Wolfe Lowenthal

Wolfe Lowenthal

Oprichter van de Long River Tai Chi Circle

Wolfe Lowenthal, leerling van Cheng Man-ch’ing en auteur van drie boeken over Cheng Man-ch’ing en Tai Chi Chuan, staat aan het hoofd van de Long River Tai Chi Circle. Wolfe, geboren in Pittsburgh (VS) in 1939, begon zijn studie van Tai Chi Chuan in 1967 bij Professor Cheng Man-ch’ing in New York.

Na het overlijden van Cheng Man-ch’ing in 1975 begint Wolfe zijn eigen school en in 1977 richt hij de Long River Tai Chi Circle op. In 2002, na meer dan 25 jaar in New York les te hebben gegeven, verhuist hij met zijn vrouw en twee kinderen naar Amherst, Massachusetts (VS) waar hij nu nog steeds woont.

In de Verenigde Staten heeft de Long River Tai Chi Circle scholen in de staten New York, Massachusetts, New Hampshire, Vermont en Oklahoma.

Een quote van Wolfe:

As children we are grounded and relaxed into the earth. As we age, we become progressively less connected to the ground. Our legs weaken and we become top-heavy and tight in our upper body. This produces a lack of balance and disharmony in our internal organs. Tai Chi Chuan reverses this process.
We learn how to be like a child again, sinking our energy to the tantien, regaining good balance and allowing our legs and the ground to support us. We can begin this relearning process on our first day of study, and improve on it as long as we live.
As we relax, we allow the energy in our internal organs to become free-flowing and harmonious. We free the blocks to our circulation, and reverse the progressive weakening of our bones, so that they become essentially strong.

Van 2000 tot 2010 kwam Wolfe in de zomer naar Europa om een intensieve workshop met zijn Europese leerlingen te geven. De zomer workshops worden sinds 2011 in Amherst, VS gegeven.

Meer informatie over de drie boeken van Wolfe kun je hieronder lezen.

There Are No Secrets

book_secretsWhat we play with in push hands is at the core of many of our relationship problems. During push hands class the following conversation is common:

First Student: “You’re too hard, you’re pushing on me like a freight train!”

Second Student: “Well, you’re not soft, you’re not yielding at all; you’re like a brick wall!”

All push hands players have experienced this conflict. Its lesson is that if in pushing I find my partner straining in resistance, the fault also lies with my use of strength – if I were not being so insistent he could not resist me. Conversely, if I feel my partner’s hard force building up on my body, it is because of my resistance – if there were no resistance he would have nothing to push against. “It takes two to tango”; in push hands, a fight or life, conflict is based on an agreement between the two parties.

Professor Cheng addresses this problem in his Thirteen Treatises: “When two people work a saw, their strength must be even so that there is no resistance in the forward and backward movement.
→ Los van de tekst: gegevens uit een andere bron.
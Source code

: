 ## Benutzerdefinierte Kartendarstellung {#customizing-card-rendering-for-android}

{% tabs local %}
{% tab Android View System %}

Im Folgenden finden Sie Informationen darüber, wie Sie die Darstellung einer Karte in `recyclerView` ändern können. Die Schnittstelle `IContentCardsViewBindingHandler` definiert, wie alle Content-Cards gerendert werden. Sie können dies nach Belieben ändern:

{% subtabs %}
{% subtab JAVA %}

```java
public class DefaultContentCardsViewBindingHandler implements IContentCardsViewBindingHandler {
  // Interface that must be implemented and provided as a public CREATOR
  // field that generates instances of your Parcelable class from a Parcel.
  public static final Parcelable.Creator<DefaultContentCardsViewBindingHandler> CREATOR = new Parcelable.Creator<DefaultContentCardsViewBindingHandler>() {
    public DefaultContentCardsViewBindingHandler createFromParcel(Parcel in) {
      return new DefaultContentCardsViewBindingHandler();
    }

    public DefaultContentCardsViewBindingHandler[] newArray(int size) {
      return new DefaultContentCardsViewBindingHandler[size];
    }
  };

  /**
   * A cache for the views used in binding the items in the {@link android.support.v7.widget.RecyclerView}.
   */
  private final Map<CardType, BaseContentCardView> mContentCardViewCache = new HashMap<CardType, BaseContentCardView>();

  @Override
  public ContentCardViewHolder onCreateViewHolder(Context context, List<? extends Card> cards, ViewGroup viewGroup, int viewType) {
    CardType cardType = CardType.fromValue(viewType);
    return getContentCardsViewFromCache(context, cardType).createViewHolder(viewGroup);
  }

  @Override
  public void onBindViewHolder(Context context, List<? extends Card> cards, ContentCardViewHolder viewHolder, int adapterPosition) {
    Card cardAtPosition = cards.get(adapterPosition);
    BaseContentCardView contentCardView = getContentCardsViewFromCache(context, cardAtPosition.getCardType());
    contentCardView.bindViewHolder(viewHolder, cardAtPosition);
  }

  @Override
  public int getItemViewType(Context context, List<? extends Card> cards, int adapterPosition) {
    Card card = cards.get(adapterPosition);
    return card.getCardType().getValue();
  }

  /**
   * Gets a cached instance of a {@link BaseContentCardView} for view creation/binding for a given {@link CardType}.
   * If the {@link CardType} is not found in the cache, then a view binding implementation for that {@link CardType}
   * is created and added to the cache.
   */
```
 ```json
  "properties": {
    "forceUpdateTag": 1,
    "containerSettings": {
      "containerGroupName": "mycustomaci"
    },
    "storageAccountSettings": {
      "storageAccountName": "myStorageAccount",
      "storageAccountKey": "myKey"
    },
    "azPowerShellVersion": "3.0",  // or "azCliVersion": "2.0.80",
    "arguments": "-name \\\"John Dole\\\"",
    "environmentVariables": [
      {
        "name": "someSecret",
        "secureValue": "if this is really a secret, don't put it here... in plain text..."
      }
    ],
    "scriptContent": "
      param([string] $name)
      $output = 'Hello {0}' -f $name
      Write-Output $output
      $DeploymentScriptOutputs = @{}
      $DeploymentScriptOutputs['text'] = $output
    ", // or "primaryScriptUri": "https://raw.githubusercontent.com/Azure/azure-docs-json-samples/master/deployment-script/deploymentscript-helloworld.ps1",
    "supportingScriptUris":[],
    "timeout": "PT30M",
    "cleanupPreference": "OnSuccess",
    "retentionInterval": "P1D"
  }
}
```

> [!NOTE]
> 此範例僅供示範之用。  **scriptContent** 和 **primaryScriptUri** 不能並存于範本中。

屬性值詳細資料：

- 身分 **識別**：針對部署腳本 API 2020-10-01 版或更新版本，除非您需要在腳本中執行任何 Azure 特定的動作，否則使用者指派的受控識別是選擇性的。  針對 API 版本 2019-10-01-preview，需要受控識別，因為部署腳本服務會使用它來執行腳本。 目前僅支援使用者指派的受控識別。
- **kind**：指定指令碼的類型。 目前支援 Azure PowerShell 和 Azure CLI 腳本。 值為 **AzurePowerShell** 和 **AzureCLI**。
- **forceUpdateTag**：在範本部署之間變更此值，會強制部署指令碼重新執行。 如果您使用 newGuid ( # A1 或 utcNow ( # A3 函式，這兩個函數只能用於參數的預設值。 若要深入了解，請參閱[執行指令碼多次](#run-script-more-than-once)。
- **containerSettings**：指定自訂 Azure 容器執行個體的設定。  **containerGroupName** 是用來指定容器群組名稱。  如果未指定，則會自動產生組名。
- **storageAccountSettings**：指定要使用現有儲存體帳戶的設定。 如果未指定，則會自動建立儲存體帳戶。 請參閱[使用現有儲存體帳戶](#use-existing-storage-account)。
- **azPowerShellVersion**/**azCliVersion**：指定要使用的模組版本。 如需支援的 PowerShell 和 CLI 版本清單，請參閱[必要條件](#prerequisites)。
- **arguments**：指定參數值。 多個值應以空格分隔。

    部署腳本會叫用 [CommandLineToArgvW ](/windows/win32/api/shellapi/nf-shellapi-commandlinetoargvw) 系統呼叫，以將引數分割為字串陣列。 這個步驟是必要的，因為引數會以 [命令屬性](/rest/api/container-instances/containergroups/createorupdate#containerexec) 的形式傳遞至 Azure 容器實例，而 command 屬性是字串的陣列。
If one side changes the balanced strength just a little, the teeth of the saw may get stuck. If the opponent lets the saw get stuck, I cannot keep going backward and release it by any amount of effort. I must first send it forward in order to resume the former motion.”

“Give up oneself in order to follow others. When one can be in accord with the force, one can attain the wonder of neutralization.”

“If the opponent moves only slightly, I shall have preceded the move. In other words, if the opponent uses force to press forward, I have already pulled back. If he has used force to pull back, I have preceded him sending my energy forward.”

The hardness, egotism and willfulness underlying conflict also has health implications. In his commentary on Lao Tzu Professor said, “If one’s will is too strong, it will not only harm one’s primal energy, but will also harm the very root and trunk of one’s life span.”

Gateway to the Miraculous

book_gateway“There are no secrets in the Tai Chi Chuan that I am teaching you,” said Professor Cheng, “but if there were a secret, it is that the mind moves the ch’i.”

Sometimes he would say, “There are no secrets in this Tai Chi Chuan, but if there was a secret, it is that the hands don’t move.” This was yet another one of those times when I initially thought he was contradicting himself, only to realize later that in both cases he was saying the same thing: “The hands don’t move” and “The mind moves the ch’i” are the same and the secret of our Tai Chi Chuan.

“The hands don’t move.” It is rather the mind, or more precisely the idea that directs the waist to produce the movement. The energy only emerges from the hands, which move from the waist like spokes on the hub of a wheel.

“The waist is the commander,” it says in the Tai Chi classics, and the hands should submit totally to the command of the waist – never moving independently.

Like a Long River

book_riverProfessor’s teaching is a beacon guiding us away from the denial of life to the understanding of the chi, the life force. That understanding leads us beyond even the virtues of health, well-being and self-defense.

It leads to the life affirming freedom of the Tao.

It is Professor Cheng’s greatest legacy.